Todo empezó, como era de esperarse, bajo el agua: en el momento exacto en que un pulpo emergió de la arena y escapó asustado, antes de que los buzos a los que ese día acompañaba el amigo de Díaz Álvarez —quien, obviamente, cuando en su libro habla de la importancia del testimonio, también lo hace de los límites de su exposición, así como de la petición de verdad, la erosión y distorsión de la memoria, la información que habita tras el error y el trauma o el derecho al silencio— voltearan y alcanzaran a verlo. Fue entonces que decidió lo que haría a continuación.
¿Vieron el pulpo camaleón que les mostré, el que les señalé ahí en el arrecife? Antes de que aquellos buzos primerizos respondieran, añadió: ver uno de esos pulpos es un milagro, hay que tener una suerte inaudita, hay que ser elegidos por las deidades del agua, no tienen ni idea de la suerte que han tenido, repitió una y otra vez, para que el efecto de lo que quería fuera inapelable: “sí, creo que lo vi”, “lo vi cuando se estaba yendo, pero lo vi”, “yo sí lo vi, estoy seguro”.
No se preocupen, en el video podrán verlo mejor, declaró el amigo de Díaz Álvarez —para vencer la anestesia colectiva que generan los discursos del poder, hay que apelar a la escucha, pues “valorar cada cuerpo e historia no es un acto de piedad, sino de imaginación política”—, antes de despedirse, sentarse ante su computadora e insertar, en el video que había grabado, la imagen de otra grabación.
A partir de entonces, el amigo de Enrique coló al pulpo de esa otra grabación en todos sus relatos, apenas emerger, igual que lo coló en todos y cada uno de los videos que entregó a sus clientes, quienes, con el paso del tiempo, cada vez que veían su experiencia, se convencían, más y mejor, de que aquel pulpo era real.
Pero ¿por qué cuento esto del pulpo? ¿Por qué, además, al tiempo que hablo de un libro fundamental sobre la urgencia del testimonio como acto de supervivencia y los excesos de la palabra, cuando esta emana del poder?
Porque quería escribir sobre la UNAM —en cuya planta se cuentan los dos últimos ganadores del Anagrama de Ensayo, como ya dije—, sobre un presidente que se ve a sí mismo como el último héroe de la izquierda y sobre la glosa del poder.

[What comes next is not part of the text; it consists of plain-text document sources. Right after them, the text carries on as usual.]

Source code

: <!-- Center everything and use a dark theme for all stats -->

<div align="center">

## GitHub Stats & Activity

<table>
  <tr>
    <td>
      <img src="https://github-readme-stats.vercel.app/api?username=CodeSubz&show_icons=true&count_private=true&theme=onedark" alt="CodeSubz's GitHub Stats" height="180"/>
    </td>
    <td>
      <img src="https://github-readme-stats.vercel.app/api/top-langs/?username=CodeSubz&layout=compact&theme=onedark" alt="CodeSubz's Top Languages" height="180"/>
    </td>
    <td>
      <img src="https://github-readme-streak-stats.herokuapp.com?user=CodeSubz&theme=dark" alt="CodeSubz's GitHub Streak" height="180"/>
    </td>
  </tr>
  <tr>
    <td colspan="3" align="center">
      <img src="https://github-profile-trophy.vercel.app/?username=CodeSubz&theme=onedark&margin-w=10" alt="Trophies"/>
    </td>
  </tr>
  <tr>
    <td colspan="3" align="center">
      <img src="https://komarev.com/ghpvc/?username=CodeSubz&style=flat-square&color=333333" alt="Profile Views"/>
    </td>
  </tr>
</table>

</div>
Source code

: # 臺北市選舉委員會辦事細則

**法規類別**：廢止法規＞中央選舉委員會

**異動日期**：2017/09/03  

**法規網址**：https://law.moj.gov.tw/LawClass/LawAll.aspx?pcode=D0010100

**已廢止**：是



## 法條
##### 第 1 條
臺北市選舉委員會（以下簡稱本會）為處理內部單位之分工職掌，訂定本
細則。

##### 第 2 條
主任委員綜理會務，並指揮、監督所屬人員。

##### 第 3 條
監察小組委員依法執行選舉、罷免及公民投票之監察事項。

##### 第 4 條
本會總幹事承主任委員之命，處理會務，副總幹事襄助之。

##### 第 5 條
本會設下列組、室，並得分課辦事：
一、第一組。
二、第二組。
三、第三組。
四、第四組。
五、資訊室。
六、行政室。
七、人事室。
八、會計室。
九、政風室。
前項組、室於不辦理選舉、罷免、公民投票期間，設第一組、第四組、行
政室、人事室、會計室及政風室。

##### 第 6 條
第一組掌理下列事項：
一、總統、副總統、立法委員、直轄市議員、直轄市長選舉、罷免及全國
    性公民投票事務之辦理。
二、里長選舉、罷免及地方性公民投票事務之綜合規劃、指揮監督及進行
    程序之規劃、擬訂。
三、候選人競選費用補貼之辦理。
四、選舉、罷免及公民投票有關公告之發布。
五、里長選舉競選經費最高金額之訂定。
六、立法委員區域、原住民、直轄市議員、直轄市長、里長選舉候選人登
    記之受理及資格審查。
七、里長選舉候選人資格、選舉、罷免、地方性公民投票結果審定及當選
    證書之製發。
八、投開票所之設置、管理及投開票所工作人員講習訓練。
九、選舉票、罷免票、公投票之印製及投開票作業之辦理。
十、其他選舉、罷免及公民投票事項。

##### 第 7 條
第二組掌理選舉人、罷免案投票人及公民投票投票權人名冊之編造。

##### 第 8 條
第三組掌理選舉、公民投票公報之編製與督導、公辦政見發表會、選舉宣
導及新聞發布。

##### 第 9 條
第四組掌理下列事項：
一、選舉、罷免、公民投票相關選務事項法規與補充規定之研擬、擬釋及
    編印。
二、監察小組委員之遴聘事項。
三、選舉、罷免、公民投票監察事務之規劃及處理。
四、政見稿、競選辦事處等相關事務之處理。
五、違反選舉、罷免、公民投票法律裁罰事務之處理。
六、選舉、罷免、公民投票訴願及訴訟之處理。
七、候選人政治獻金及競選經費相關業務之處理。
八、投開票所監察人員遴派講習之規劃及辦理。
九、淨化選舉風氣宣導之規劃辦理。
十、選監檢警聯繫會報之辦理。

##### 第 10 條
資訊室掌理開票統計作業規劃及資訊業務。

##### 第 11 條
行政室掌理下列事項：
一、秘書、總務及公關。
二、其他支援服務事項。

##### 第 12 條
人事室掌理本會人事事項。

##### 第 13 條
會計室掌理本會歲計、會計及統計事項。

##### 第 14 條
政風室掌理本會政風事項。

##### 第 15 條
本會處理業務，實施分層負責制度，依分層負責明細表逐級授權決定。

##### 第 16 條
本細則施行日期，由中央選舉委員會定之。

Discursos huecos, quiero decir: aseveraciones chatas e irresponsables, pero reiterativas, tercas y oportunistas: justo la glosa que aplasta a las voces deshechas.
—En el lugar del héroe, el testigo; en vez del relato heroico, la subjetividad radical de la voz superviviente, el testimonio de lo experimentado—.
Y es que las palabras del poder (sobre todo cuando se pretende todo un sistema de pensamiento) son un pulpo.
Un pulpo que no existe, pero que uno ve una y otra vez, en la pantalla.
Hasta que casi cree o cree que está ahí.
Ya lo dijo Achille Mbembe, a quien Álvarez Díaz vuelve una y otra vez: “Mientras hablamos, en todo el mundo, el deseo de infligir la mayor brutalidad posible contra los últimos de la cola parece incontenible. Es por eso que, lo único que nos queda, es el poder del testimonio”.
Olvidémonos, pues, del pulpo Paul, del pulpo camaleón, de la UNAM, de Díaz Álvarez, de su amigo buzo y pongamos otro ejemplo, un ejemplo práctico: cuando escuchen hablar de la termoeléctrica de Morelos, apaguen la voz del presidente, busquen las palabras de Samir Flores, atrévanse a leer su testimonio, representen y reproduzcan, a través de este, un daño que nos toca y nos concierne imaginar a todos.